__EXERCISE AIM__
Would you copy out exactly the lines of the listing below, beginning with the one that contains "The [Slice component](src\components\Slice\Slice.tsx)" and ending with the last?

__DATA FOR THE TASK__
....

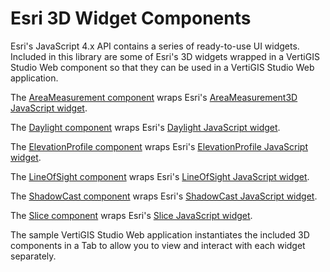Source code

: # Esri 3D Widget Components

Esri's JavaScript 4.x API contains a series of ready-to-use UI widgets. Included in this library are some of Esri's 3D widgets wrapped in a VertiGIS Studio Web component so that they can be used in a VertiGIS Studio Web application.

The [AreaMeasurement component](src\components\AreaMeasurement\AreaMeasurement.tsx) wraps Esri's [AreaMeasurement3D JavaScript widget](https://developers.arcgis.com/javascript/latest/api-reference/esri-widgets-AreaMeasurement3D.html).

The [Daylight component](src\components\Daylight\Daylight.tsx) wraps Esri's [Daylight JavaScript widget](https://developers.arcgis.com/javascript/latest/api-reference/esri-widgets-Daylight.html).

The [ElevationProfile component](src\components\ElevationProfile\ElevationProfile.tsx) wraps Esri's [ElevationProfile JavaScript widget](https://developers.arcgis.com/javascript/latest/api-reference/esri-widgets-ElevationProfile.html).

The [LineOfSight component](src\components\LineOfSight\LineOfSight.tsx) wraps Esri's [LineOfSight JavaScript widget](https://developers.arcgis.com/javascript/latest/api-reference/esri-widgets-LineOfSight.html).

The [ShadowCast component](src\components\ShadowCast\ShadowCast.tsx) wraps Esri's [ShadowCast JavaScript widget](https://developers.arcgis.com/javascript/latest/api-reference/esri-widgets-ShadowCast.html).

The [Slice component](src\components\Slice\Slice.tsx) wraps Esri's [Slice JavaScript widget](https://developers.arcgis.com/javascript/latest/api-reference/esri-widgets-Slice.html).

The sample VertiGIS Studio Web application instantiates the included 3D components in a Tab to allow you to view and interact with each widget separately.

....

__SOLVED PROBLEM__
The [Slice component](src\components\Slice\Slice.tsx) wraps Esri's [Slice JavaScript widget](https://developers.arcgis.com/javascript/latest/api-reference/esri-widgets-Slice.html).

The sample VertiGIS Studio Web application instantiates the included 3D components in a Tab to allow you to view and interact with each widget separately.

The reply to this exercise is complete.